Scotiabank's better-than-expected results have come amid a series of disappointing financials from major Canadian banks this week. Earnings from CIBC (NYSE:CM) and TD Bank (NYSE:TD) released on Thursday both fell short of consensus estimates, as did Royal Bank's (NYSE:RY) Friday.
Scotiabank's net income for the quarter ending October 31 rose to $1.1 billion, or $1 per diluted share, from $0.9 billion, or 83 cents per diluted share, in the year-ago period. Fourth quarter revenue was $6.1 billion, up from $5.7 billion in the same period in 2009. Adjusted cash earnings per share, which excludes non-cash amortization charges, topped analyst estimates by 2 cents at $1.02 per share.
Fuelled by asset growth, particularly in residential mortgages, profits at the Canadian banking segment rose 13% year-over-year to $567 million. Average assets grew 7% to $210 billion in the fourth quarter. The international banking segment also increased its bottom line by 28% to $363 million, driven by growth in Chile and acquisitions in Puerto Rico and Thailand.
As expected, however, decreased trading revenues and lending volume at Scotia Capital, its capital markets segment, led to an $80 million downturn in profits for the segment, which earned $273 million for the quarter.
The bank said that global financial markets continues to be weak, but that its exposure to developing economies will allow it to capitalize on growth opportunities.
In early October, the bank created Global Wealth Management to bolster its wealth management segment abroad; the unit combines its wealth management and insurance businesses.

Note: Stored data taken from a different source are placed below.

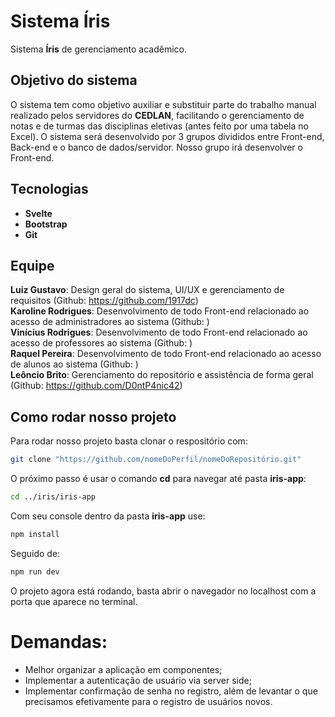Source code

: # Sistema Íris
Sistema **Íris** de gerenciamento acadêmico.

## Objetivo do sistema
O sistema tem como objetivo auxiliar e substituir parte do trabalho manual realizado pelos servidores do **CEDLAN**, facilitando o gerenciamento de notas e de turmas das disciplinas eletivas (antes feito por uma tabela no Excel). O sistema será desenvolvido por 3 grupos divididos entre Front-end, Back-end e o banco de dados/servidor. Nosso grupo irá desenvolver o Front-end.

## Tecnologias
- **Svelte**
- **Bootstrap**
- **Git**

## Equipe
**Luiz Gustavo**: Design geral do sistema, UI/UX e gerenciamento de requisitos (Github: https://github.com/1917dc) \
**Karoline Rodrigues**: Desenvolvimento de todo Front-end relacionado ao acesso de administradores ao sistema (Github: ) \
**Vinícius Rodrigues**: Desenvolvimento de todo Front-end relacionado ao acesso de professores ao sistema (Github: ) \
**Raquel Pereira**: Desenvolvimento de todo Front-end relacionado ao acesso de alunos ao sistema (Github: ) \
**Leôncio Brito**: Gerenciamento do repositório e assistência de forma geral (Github: https://github.com/D0ntP4nic42)

## Como rodar nosso projeto
Para rodar nosso projeto basta clonar o respositório com:
```bash
git clone "https://github.com/nomeDoPerfil/nomeDoRepositório.git"
```
O próximo passo é usar o comando **cd** para navegar até pasta **iris-app**:
```bash
cd ../iris/iris-app
```
Com seu console dentro da pasta **iris-app** use:
```bash
npm install
```
Seguido de:
```bash
npm run dev
```
O projeto agora está rodando, basta abrir o navegador no localhost com a porta que aparece no terminal.

# Demandas:

- Melhor organizar a aplicação em componentes;
- Implementar a autenticação de usuário via server side;
- Implementar confirmação de senha no registro, além de levantar o que precisamos efetivamente para o registro de usuários novos.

Last month, the firm also signed a deal to buy the remaining 82% of DundeeWealth that it does not already own for C$2.3 billion. In the earnings release Friday, Rick Waugh, Scotiabank's CEO, said the acquisition showed the firm's "strong commitment to growth in wealth management".
Looking ahead to fiscal 2011, the bank expects earnings per share to grow 7%-12% during the year. The company reported EPS of $3.91 for fiscal 2010.